I remember the first time I got "lost" in the Bible. I was attending a Christian school where we were largely self-paced, so seeing a student reading the Bible was not something any adult would have interfered, although they should have that day. One of the texts asked me to read something from 1st Samuel and I got so into the story of David that I totally blew the entire day. I ended up having to take everything home for homework. I was 14 and I loved a good adventure story. Most of my free time was caught up in stories of swords and magic. I hadn't mean to spend five hours reading the Bible, but I did. As I closed the pages on an ancient David and being given Abishag to keep him warm, and at last he died, I was satisfied. It was a great story. Then I looked at the clock and whispered a word that was not allowed at my school when I realized I'd "wasted" the entire day.

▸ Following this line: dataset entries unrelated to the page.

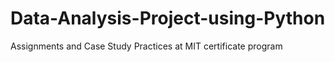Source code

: # Data-Analysis-Project-using-Python
Assignments and Case Study Practices at MIT certificate program
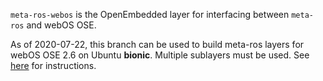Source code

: `meta-ros-webos` is the OpenEmbedded layer for interfacing between `meta-ros`
and webOS OSE.

As of 2020-07-22, this branch can be used to build meta-ros layers for
webOS OSE 2.6 on Ubuntu **bionic**. Multiple sublayers must be used. See
[here](https://github.com/ros/meta-ros/wiki/OpenEmbedded-Build-Instructions)
for instructions.
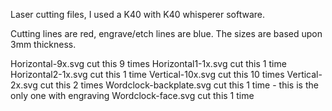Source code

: Laser cutting files, I used a K40 with K40 whisperer software.

Cutting lines are red, engrave/etch lines are blue. The sizes are based upon 3mm thickness.


Horizontal-9x.svg           cut this 9 times
Horizontal1-1x.svg          cut this 1 time
Horizontal2-1x.svg          cut this 1 time
Vertical-10x.svg            cut this 10 times
Vertical-2x.svg             cut this 2 times
Wordclock-backplate.svg     cut this 1 time - this is the only one with engraving
Wordclock-face.svg          cut this 1 time

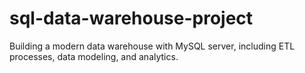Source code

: # sql-data-warehouse-project
Building a modern data warehouse with MySQL server, including ETL processes, data modeling, and analytics.
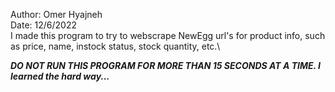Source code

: Author: Omer Hyajneh\
Date: 12/6/2022\
I made this program to try to webscrape NewEgg url's for product info, such as price, name, instock status, stock quantity, etc.\


***DO NOT RUN THIS PROGRAM FOR MORE THAN 15 SECONDS AT A TIME. I learned the hard way...***
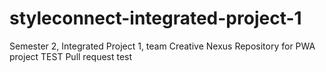 # styleconnect-integrated-project-1
Semester 2, Integrated Project 1, team Creative Nexus
Repository for PWA project
TEST
Pull request test
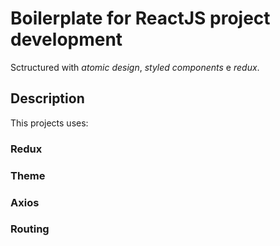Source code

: # Boilerplate for ReactJS project development

Sctructured with _atomic design_, _styled components_ e _redux_.

## Description

This projects uses:

### Redux

### Theme

### Axios

### Routing
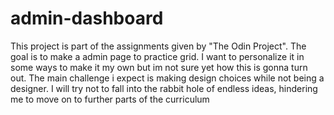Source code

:# admin-dashboard

This project is part of the assignments given by "The Odin Project". The goal is to make a admin page to practice grid. I want to personalize it in some ways to make it my own but im not sure yet how this is gonna turn out. The main challenge i expect is making design choices while not being a designer. I will try not to fall into the rabbit hole of endless ideas, hindering me to move on to further parts of the curriculum
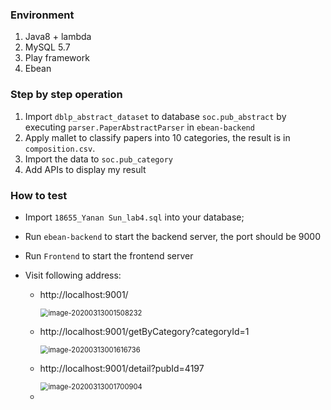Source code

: ### Environment

1. Java8 + lambda
2. MySQL 5.7
3. Play framework
4. Ebean

### Step by step operation

1. Import  `dblp_abstract_dataset` to database `soc.pub_abstract` by executing `parser.PaperAbstractParser` in `ebean-backend`
2. Apply mallet  to classify papers into 10 categories, the result is in `composition.csv`.
3. Import the data to `soc.pub_category`
4. Add  APIs to display my result

### How to test

- Import `18655_Yanan Sun_lab4.sql` into your database;

- Run `ebean-backend` to start the backend server, the port should be 9000

- Run `Frontend` to start the frontend server

- Visit following address:

  - http://localhost:9001/

    <img src="C:\Users\hityn\AppData\Roaming\Typora\typora-user-images\image-20200313001508232.png" alt="image-20200313001508232" style="zoom:80%;" />

  - http://localhost:9001/getByCategory?categoryId=1

    <img src="C:\Users\hityn\AppData\Roaming\Typora\typora-user-images\image-20200313001616736.png" alt="image-20200313001616736" style="zoom:80%;" />

  - http://localhost:9001/detail?pubId=4197

    <img src="C:\Users\hityn\AppData\Roaming\Typora\typora-user-images\image-20200313001700904.png" alt="image-20200313001700904" style="zoom:80%;" />

  -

There are so many really great stories like that in the Bible, but not just stories. When I realize I haven't read much in the Bible, my go-to is the Book of Psalms or Ecclesiastes. They are both so mournful. I love poetry, but bitter-sweet is my favorite flavor. Most of the time, when I am thinking about the Bible and end up reading the Bible though, it is the doctrinal books of the New Testament. Cogent, coherent, beautiful essays, written in the forms of letters (which gives a personal, rhetorical touch) move me . . . Romans 7. When you're frustrated with yourself, like I am all the time, read Romans 7. He gets me. He speaks to what it is to be human. That is good, flippin' writing right there. Or Galations 3. Isn't that perfect! Doesn't that just perfectly capture trying to be a good person and knowing you can't be good enough and that even trying isn't how you do it? And look at that little bit in the middle of 3, verses 15-22, It looks like Paul can get lost in a good story of the Bible too. 

Reading the Bible as literature is a great way to think through plot, genre, purpose, setting, verbal style, and audience. It is really good stuff.

It's All Okay

So, how will I teach the New Testament. Who knows. We're more than a year out from me teaching that class if I ever do. Still, it is something to consider. And something with which I am still coming to terms.